2014年 9月14日 「数えよ、主の恵み」

9月14日聖日礼拝説教要旨

マタイによる福音書182135

「数えよ主の恵み」山本一牧師

●隣の芝生は青く見える ということわざがあります。英語で「The grass is always greener on the other side of the fence」です。いつの時代もどの国でも他人の持っている物や言動が気になるようです。決してそれは幸せには繋がらないと分かっていながらも、隣の芝生の青さ(良い点)やまたその欠点に目を注ぎます。そんな私たちに聖書は、私たちが本当に幸せになるために何を見るべきかを教えてくれます。

●今日の箇所はイエス・キリストが「人を赦す」ということについて弟子達に語られたという場面です。弟子の一人ペトロがイエスに尋ねます「主よ、兄弟がわたしに対して罪を犯したなら、何回赦すべきでしょうか。7回までですか。」(21) 。「3度までは赦しがあるが4度目は赦されない」というユダヤ教のラビの言葉があるように当時はおおむね3度までだと教えられていたようです。しかし、ペトロはイエス様の寛容な教えはそれを上回るだろうと思ったのか、それを少し増やして思い切って「7回までですか」と尋ねます。

 それに対してイエスさまは「7回どころか770倍するまで」(22)とお答えになりました。もちろん、この数字は文字通りに490回ではなく、聖書において完全数を現す7のさらに70倍、つまり「数えられない程」ということを表します。イエス様は「罪を数える事をやめ、どこまでもゆるしてあげなさい」と教えられたのです。そもそも、ペトロは「何回赦せばいいですか」と問うていますが、その他人の罪を数えるという生き方自体を主イエスが鋭く、問われたのだといえるでしょう。実に人の罪を数え上げている間中、そこには本当の赦しというものは一度もないからです。

●そして興味深いのは、「天の国はつぎのように例えられる」と神の国、つまり「永遠の幸せ」について語られているのです。この後半のたと  え話は、主君である王様に借金を帳消しにしてもらったある家来が、自分の仲間の借金は赦さず、主君に「不届きな家来だ。お前が頼んだから借金を帳消しにしてやったのだ。
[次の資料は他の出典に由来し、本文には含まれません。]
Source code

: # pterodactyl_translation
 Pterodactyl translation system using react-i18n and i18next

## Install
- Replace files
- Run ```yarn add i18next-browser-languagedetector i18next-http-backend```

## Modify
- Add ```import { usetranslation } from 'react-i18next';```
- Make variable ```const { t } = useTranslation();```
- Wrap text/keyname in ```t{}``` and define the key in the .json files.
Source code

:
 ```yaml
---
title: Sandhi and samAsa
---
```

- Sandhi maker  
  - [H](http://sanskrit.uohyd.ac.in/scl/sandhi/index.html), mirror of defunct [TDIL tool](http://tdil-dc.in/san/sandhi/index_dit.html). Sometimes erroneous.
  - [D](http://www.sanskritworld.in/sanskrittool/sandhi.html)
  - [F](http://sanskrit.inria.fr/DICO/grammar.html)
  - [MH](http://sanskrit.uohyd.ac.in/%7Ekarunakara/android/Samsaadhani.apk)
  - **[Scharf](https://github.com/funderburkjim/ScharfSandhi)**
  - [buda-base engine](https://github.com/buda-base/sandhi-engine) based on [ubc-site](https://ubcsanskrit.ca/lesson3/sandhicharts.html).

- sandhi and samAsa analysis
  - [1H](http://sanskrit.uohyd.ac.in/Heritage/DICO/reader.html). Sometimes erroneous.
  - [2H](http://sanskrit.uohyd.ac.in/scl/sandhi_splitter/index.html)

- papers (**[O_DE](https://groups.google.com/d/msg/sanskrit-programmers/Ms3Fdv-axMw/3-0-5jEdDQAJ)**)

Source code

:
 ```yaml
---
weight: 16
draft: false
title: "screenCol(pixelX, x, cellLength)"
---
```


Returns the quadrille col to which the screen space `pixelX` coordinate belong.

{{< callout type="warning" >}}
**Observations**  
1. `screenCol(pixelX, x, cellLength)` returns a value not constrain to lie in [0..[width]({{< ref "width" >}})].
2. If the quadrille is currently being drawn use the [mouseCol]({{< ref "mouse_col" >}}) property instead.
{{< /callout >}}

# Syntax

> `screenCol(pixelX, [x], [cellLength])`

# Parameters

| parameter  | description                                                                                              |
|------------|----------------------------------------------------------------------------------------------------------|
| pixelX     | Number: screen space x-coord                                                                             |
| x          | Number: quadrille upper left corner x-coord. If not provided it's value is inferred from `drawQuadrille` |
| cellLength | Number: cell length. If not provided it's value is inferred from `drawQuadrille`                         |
お前も自分の仲間を哀れんでやるべきではなかったのか」と言われ牢獄に入れられてしまうという話です。

 このたとえ話を通してイエスさまが語られたのは「どこまでも他人の罪を数えあげ、赦そうとしない生き方には救いは無く、一方、自分がどれだけ神によって赦されているかという事を覚え、数え、この世で自分もまた、赦して生きるところに、本当に自由な救われた者の生き方があるんだ」ということ教えているのです。
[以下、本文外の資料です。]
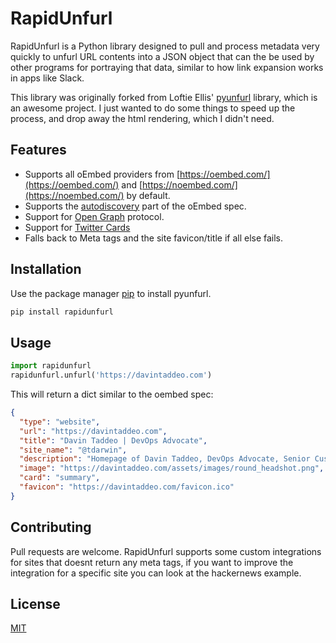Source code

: # RapidUnfurl

RapidUnfurl is a Python library designed to pull and process metadata very quickly to unfurl URL contents into a JSON object that can the be used by other programs for portraying that data, similar to how link expansion works in apps like Slack.

This library was originally forked from Loftie Ellis' [pyunfurl](https://github.com/lpellis/pyunfurl) library, which is an awesome project.  I just wanted to do some things to speed up the process, and drop away the html rendering, which I didn't need.

## Features

* Supports all oEmbed providers from [https://oembed.com/](https://oembed.com/) and [https://noembed.com/](https://noembed.com/) by default.
* Supports the [autodiscovery](https://oembed.com/#section4) part of the oEmbed spec.
* Support for [Open Graph](https://ogp.me/) protocol.
* Support for [Twitter Cards](https://developer.twitter.com/en/docs/tweets/optimize-with-cards/overview/abouts-cards.html)
* Falls back to Meta tags and the site favicon/title if all else fails.

## Installation

Use the package manager [pip](https://pip.pypa.io/en/stable/) to install pyunfurl.

```bash
pip install rapidunfurl
```

## Usage

```python
import rapidunfurl
rapidunfurl.unfurl('https://davintaddeo.com') 
```

This will return a dict similar to the oembed spec:

```json
{
  "type": "website",
  "url": "https://davintaddeo.com",
  "title": "Davin Taddeo | DevOps Advocate",
  "site_name": "@tdarwin",
  "description": "Homepage of Davin Taddeo, DevOps Advocate, Senior Customer Architect for Chef",
  "image": "https://davintaddeo.com/assets/images/round_headshot.png",
  "card": "summary",
  "favicon": "https://davintaddeo.com/favicon.ico"
}
```

## Contributing

Pull requests are welcome. RapidUnfurl supports some custom integrations for sites that doesnt return any meta tags, if you want to improve the integration for a specific site you can look at the hackernews example.

## License

[MIT](https://choosealicense.com/licenses/mit/)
●そしてこの譬えの最も大切な点は、ほかならぬ神ご自身が、主イエスキリストのゆえに、私たち人間の罪を数えない、いや、むしろ数えた分だけ許しを与えておられるというメッセージなのです。常に私たちはこの神の恵みに目を向けて生きたいのです。そこに神の国の生き方(永遠の幸せ)が隠されているからです。

 私たちは他人を見ながら自分の駄目な部分や人生のマイナス点、失った物ばかりを数えがちです。ある人は「罪」とは、「不満足病だ」と言いました。罪は、飽き足りることを知らず、感謝することを知らない事だというのです。私たちこの病がから癒されるためにも、主の恵みを数えたいのです。 

●「望みも消えゆくまでに、世の嵐に悩むとき数えてみよ、主の恵み、なが心は安きを得ん。数えよ主の恵み、数えよ主の恵み、数えよひとつづつ数えてみよ、主の恵み」

砂山(いさやま)節子という方は戦中戦後満州で宣教し、夫と二人の息子を失い、目が見えなくなるというその過酷な人生のただ中で、この歌を思い起こし、神の恵みを一つづつ数え、心の平安を得たといいます。「熱河宣教の記録」より。

 砂山さんはどのような状況でも、私たちは神の恵みを数える事ができると教えています。私たちもまた、人の罪ではなく、主の恵みを数えてご一緒に歩んでまいりましょう。